Operator: Okay. The next question comes from Thomas Heinz from Hotel
Dieu Grace Hospital. Please go ahead.
Harold Shore: Actually, it's Harold Shore. There's been a lot of
discussion about Quebec, but I think everybody should realize Bill C45 that
affects all organizations, which encompasses not only the employer in health
care but also union and all employees and members. There's due diligence under
our Occupational Health and Safety Act in Ontario, but this is due diligence
federally that falls under the Criminal Code with possible prosecution to a
felony record, a fine and possible jail time. I haven't seen a lot of
prosecutions on it but it is on the books, and I think under due diligence that
there needs to be more awareness in health care, have some training on it.

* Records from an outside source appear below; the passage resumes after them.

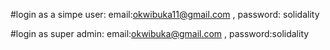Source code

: #login as a simpe user:
email:okwibuka11@gmail.com , 
password: solidality

#login as super admin:
email:okwibuka@gmail.com , 
password:solidality
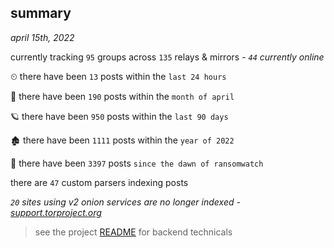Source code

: 
## summary
_april 15th, 2022_

currently tracking `95` groups across `135` relays & mirrors - _`44` currently online_

⏲ there have been `13` posts within the `last 24 hours`

🦈 there have been `190` posts within the `month of april`

🪐 there have been `950` posts within the `last 90 days`

🏚 there have been `1111` posts within the `year of 2022`

🦕 there have been `3397` posts `since the dawn of ransomwatch`

there are `47` custom parsers indexing posts

_`20` sites using v2 onion services are no longer indexed - [support.torproject.org](https://support.torproject.org/onionservices/v2-deprecation/)_

> see the project [README](https://github.com/thetanz/ransomwatch#ransomwatch--) for backend technicals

Eric Roher: Yeah, and you're absolutely right. You're absolutely
right. There is recent amendment to the Criminal Code. You should just recognize
that in general this has been described laying a criminal charge with respect to
a patient or a co-worker in a hospital environment, it's been described as
"Cutting butter with a chainsaw" or it's been described as
"Frying an egg with a forest fire." In other words, you're taking a
fairly radical approach in dealing with a civil workplace or health care
problem. And as you can appreciate, and I think the caller indicated earlier,
the police in some cases are reluctant to lay charges in a health care
environment. So, in general there's got to be fairly strong evidence of a
criminal offence being committed for the police to lay a charge. I know there's
a general reluctance if there's a civil matter, particularly if it involves a
patient in a public health setting, to lay a criminal charge. But you're
absolutely right, the criminal code has been amended and that there is an
ability where there is a criminal offence for the police to lay a charge. And I
agree with you. You should also know that with respect to individuals between
the ages of 12 and 17, there's a new what's called Youth Criminal Justice Act.

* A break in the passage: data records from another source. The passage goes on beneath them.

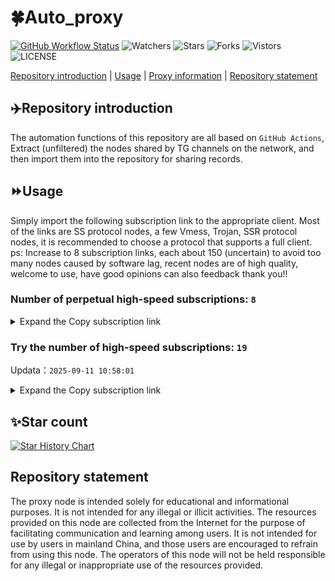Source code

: # 🍀Auto_proxy
[![GitHub Workflow Status](https://img.shields.io/github/actions/workflow/status/PangTouY00/Auto_proxy/main.yml?branch=main)](https://github.com/PangTouY00/Auto_proxy/actions/workflows/main.yml?branch=main) 
![Watchers](https://img.shields.io/github/watchers/w1770946466/Auto_proxy) ![Stars](https://img.shields.io/github/stars/PangTouY00/Auto_proxy) ![Forks](https://img.shields.io/github/forks/w1770946466/Auto_proxy) ![Vistors](https://visitor-badge.laobi.icu/badge?page_id=PangTouY00.Auto_proxy) ![LICENSE](https://img.shields.io/badge/license-CC%20BY--SA%204.0-green.svg)

[Repository introduction](https://github.com/PangTouY00/Auto_proxy#Repositoryintroduction) | [Usage](https://github.com/PangTouY00/Auto_proxy#Usage) | [Proxy information](https://github.com/PangTouY00/Auto_proxy#Proxyinformation) | [Repository statement](https://github.com/PangTouY00/Auto_proxy#Repositorystatement)

## ✈️Repository introduction
The automation functions of this repository are all based on `GitHub Actions`,
Extract (unfiltered) the nodes shared by TG channels on the network, and then import them into the repository for sharing records.

## ⏩Usage
Simply import the following subscription link to the appropriate client. Most of the links are SS protocol nodes, a few Vmess, Trojan, SSR protocol nodes, it is recommended to choose a protocol that supports a full client.
ps: Increase to 8 subscription links, each about 150 (uncertain) to avoid too many nodes caused by software lag, recent nodes are of high quality, welcome to use, have good opinions can also feedback thank you!!

### Number of perpetual high-speed subscriptions: `8`

<details>
  <summary>Expand the Copy subscription link</summary>

  
- [Multiprotocol Base64 encoding](https://raw.githubusercontent.com/PangTouY00/Auto_proxy/main/Long_term_subscription1)
`https://raw.githubusercontent.com/PangTouY00/Auto_proxy/main/Long_term_subscription_num`
`Total number of merge nodes: 389`

- [Multiprotocol Base64 encoding](https://raw.githubusercontent.com/PangTouY00/Auto_proxy/main/Long_term_subscription1)
`https://raw.githubusercontent.com/PangTouY00/Auto_proxy/main/Long_term_subscription1`
`Total number of merge nodes: 49`

- [Multiprotocol Base64 encoding](https://raw.githubusercontent.com/PangTouY00/Auto_proxy/main/Long_term_subscription2)
`https://raw.githubusercontent.com/PangTouY00/Auto_proxy/main/Long_term_subscription2`
`Total number of merge nodes: 49`

- [Multiprotocol Base64 encoding](https://raw.githubusercontent.com/PangTouY00/Auto_proxy/main/Long_term_subscription3)
`https://raw.githubusercontent.com/PangTouY00/Auto_proxy/main/Long_term_subscription3`
`Total number of merge nodes: 49`

- [Multiprotocol Base64 encoding](https://raw.githubusercontent.com/PangTouY00/Auto_proxy/main/Long_term_subscription4)
`https://raw.githubusercontent.com/PangTouY00/Auto_proxy/main/Long_term_subscription4`
`Total number of merge nodes: 49`

- [Multiprotocol Base64 encoding](https://raw.githubusercontent.comPangTouY00/Auto_proxy/main/Long_term_subscription5)
`https://raw.githubusercontent.com/PangTouY00/Auto_proxy/main/Long_term_subscription5`
`Total number of merge nodes: 49`

- [Multiprotocol Base64 encoding](https://raw.githubusercontent.com/PangTouY00/Auto_proxy/main/Long_term_subscription6)
`https://raw.githubusercontent.com/PangTouY00/Auto_proxy/main/Long_term_subscription6`
`Total number of merge nodes: 49`

- [Multiprotocol Base64 encoding](https://raw.githubusercontent.com/PangTouY00/Auto_proxy/main/Long_term_subscription7)
`https://raw.githubusercontent.com/PangTouY00/Auto_proxy/main/Long_term_subscription7`
`Total number of merge nodes: 49`

- [Multiprotocol Base64 encoding](https://raw.githubusercontent.com/PangTouY00/Auto_proxy/main/Long_term_subscription8)
`https://raw.githubusercontent.com/PangTouY00/Auto_proxy/main/Long_term_subscription8`
`Total number of merge nodes: 46`

- [Clash subscription](https://raw.githubusercontent.com/PangTouY00/Auto_proxy/main/Long_term_subscription2.yaml)
`https://raw.githubusercontent.com/PangTouY00/Auto_proxy/main/Long_term_subscription1.yaml`


- [Clash subscription](https://raw.githubusercontent.com/PangTouY00/Auto_proxy/main/Long_term_subscription2.yaml)
`https://raw.githubusercontent.com/PangTouY00/Auto_proxy/main/Long_term_subscription2.yaml`


- [Clash subscription](https://raw.githubusercontent.com/PangTouY00/Auto_proxy/main/Long_term_subscription3.yaml)
`https://raw.githubusercontent.com/PangTouY00/Auto_proxy/main/Long_term_subscription3.yaml`
  
</details>

### Try the number of high-speed subscriptions: `19`
Updata：`2025-09-11 10:58:01`


<details>
  <summary>Expand the Copy subscription link</summary>  





















































































































































































































































































































































































































































































































































































































































































































































































































































































































































































































































































































































































































































































































































































































































































































































































































































































































































































































































































































































































































































































































































































































































































































































































































































































































































































































































































































































































































































































































































































































































































































































































































































































































































































































































































































































































































































































































































































































































































































































































































































































































































































































































































































































































































































































































































































































































































































































































































































































































































































































































































































































































































































































































































































































































































































































































































































































































































































































































































































































































































































































































































































































































































































































































































































































































































































































































































































































































































































































































































































































































































































































































































































































































































































































































































































































































































































































































































































































































































































































































































































































































































































































































































































































































































































































































































































































































































































































































































































































































































































































































































































































































































































































































































































































































































































































































































































































































































































































































































































































































































































































































































































































































































































































































































































































































































































































































































































































































































































































































































































































































































































































































































































































































































































































































































































































































































































































































































































































































































































































































































































































































































































































































































































































































































































































































































































































































































































































































































































































































































































































































































































































































































































































































































































































































































































































































































































































































































































































































































































































































































































































































































































































































































































































































































































































































































































































































































































































































































































































































































































































































































































































































































































































































































































































































































































































































































































































































































































































































































































































































































































































































































































































































































































































































































































































































































































































































































































































































































































































































































































































































































































































































































































































































































































































































































































































































































































































































































































































































































































































































































































































































































































































































































































































































































































































































































































































































































































































































































































































































































































































































































































































































































































































































































































































































































































































































































































































































































































































































































































































































































































































































































































































































































































































































































































































































































































































































































































































































































































































































































































































































































































































































































































































































































































































































































































































































































































































































































































































































































































































































































































































































































































































































































































































































































































































































































































































































































































































































































































































































































































































































































































































































































































































































































































































































































































































































































































































































>Trial subscription：
`https://xiaohuolongjc.top/api/v1/client/subscribe?token=22e0666a7d8be520e07d36ea7616b9c3`




>Trial subscription：
`https://yywhale.com/api/v1/client/subscribe?token=debcb40549e549f9877ca56ffe66cafd`




>Trial subscription：
`https://www.eeevpn.com/api/v1/client/subscribe?token=6d0357e2b948a86ba4a08841424614f4`




>Trial subscription：
`https://kuailefeng.xyz/api/v1/client/subscribe?token=c47fb6e3b234f02898f75de0088a023e`




>Trial subscription：
`https://nekocloud.xx.kg/api/v1/client/subscribe?token=9a8dd9909c50c99ec7ea721df982f1c0`




>Trial subscription：
`https://dashuai.us/api/v1/client/subscribe?token=25c653e440c6c02df68b991214b94845`




>Trial subscription：
`https://qingyun.zybs.eu.org/api/v1/client/subscribe?token=633b3a4d936beab22ae77cda8bd72241`




>Trial subscription：
`https://v2b.zyrhk.top/api/v1/client/subscribe?token=79f415418d248ebcc49129f0c68d6f82`




>Trial subscription：
`https://www.huojian2.xyz/api/v1/client/subscribe?token=06aebc1fb63f30566af94cd8a61e0b7e`




>Trial subscription：
`https://cfvpn.com/api/v1/client/subscribe?token=a9bd410a24bf81b7c188eb040cc40af8`




>Trial subscription：
`https://go.yueyun.de/api/v1/client/subscribe?token=25ad80cd1f1272a1634ff70f88f96111`




>Trial subscription：
`https://ld88.nxxbbf.com/api/v1/client/subscribe?token=1606824c874b02dffd7b242522b5b122`




>Trial subscription：
`https://ldld.whtjdasha.com/api/v1/client/subscribe?token=cd3197f52d17a21b2c5444601e756f30`




>Trial subscription：
`https://dash.tuzivip02.top/api/v1/client/subscribe?token=567d89e3fabe17cef941b3184c75826a`




>Trial subscription：
`https://nekocloud.qzz.io/api/v1/client/subscribe?token=ee47b9f1f725a6cc60761e5543b3f4cf`




>Trial subscription：
`https://kingfisher.top/api/v1/client/subscribe?token=2a0623cd5b8237889941eacd1b6a6925`




>Trial subscription：
`https://dash.tuzivip03.top/api/v1/client/subscribe?token=a788d85cf090ecf75d1acb044849dd3d`




>Trial subscription：
`https://guanwang.1010520.click/api/v1/client/subscribe?token=a2e58b9a36b5ae60b7dcc1dce75ea262`




>Trial subscription：
`https://dash.tuzivip01.top/api/v1/client/subscribe?token=518568e1a2b36d99cd082fd5693216f3`



</details>

## ✨Star count
[![Star History Chart](https://api.star-history.com/svg?repos=PangTouY00/Auto_proxy&type=Date)](https://star-history.com/#w1770946466/Auto_proxy&Date)



## Repository statement
The proxy node is intended solely for educational and informational purposes. It is not intended for any illegal or illicit activities. The resources provided on this node are collected from the Internet for the purpose of facilitating communication and learning among users. It is not intended for use by users in mainland China, and those users are encouraged to refrain from using this node. The operators of this node will not be held responsible for any illegal or inappropriate use of the resources provided.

It replaced the Young Offenders Act, and if the individuals are youths under the
age of 18 and they're involved in beating up a health care provider, then the
charge would be laid under the new Youth Criminal Justice Act. And the
provisions of the Criminal Code would apply just to the youth. So that's also
new. That came into force on April the 1st, 2003. But you are absolutely right,
those provisions do exist in the criminal code.

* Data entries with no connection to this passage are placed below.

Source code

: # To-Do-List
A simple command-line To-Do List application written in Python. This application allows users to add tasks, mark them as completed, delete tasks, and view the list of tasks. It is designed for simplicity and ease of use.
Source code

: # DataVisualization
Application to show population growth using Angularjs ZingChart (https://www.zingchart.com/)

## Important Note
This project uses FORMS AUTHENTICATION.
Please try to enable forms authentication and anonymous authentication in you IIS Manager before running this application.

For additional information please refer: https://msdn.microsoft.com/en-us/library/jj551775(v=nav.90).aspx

Jeff Harris: Okay, thank you. Operator, any more callers?
Operator: There are no further questions. Please continue.
Jeff Harris: Okay. Well I'd take this opportunity to thank all our
presenters today, Patti Boucher, Glenn French and Eric Roher, for joining us and
for their insightful presentations. And I'd also like to thank all our
participants for listening in across the province. I'd also remind everybody to
visit the Health Care Health & Safety Association webpage and download the
presentations and early next week the transcript of this call will be available.
And also, we please ask that you fill out your evaluation and download the free
copies of the manual. Thanks everybody and have a good day.
Glenn French: Thank you very much.
Patti Boucher: Thanks.
Operator: Ladies and gentlemen, this concludes the conference call for
today. Thank you for your participation. Please disconnect your lines.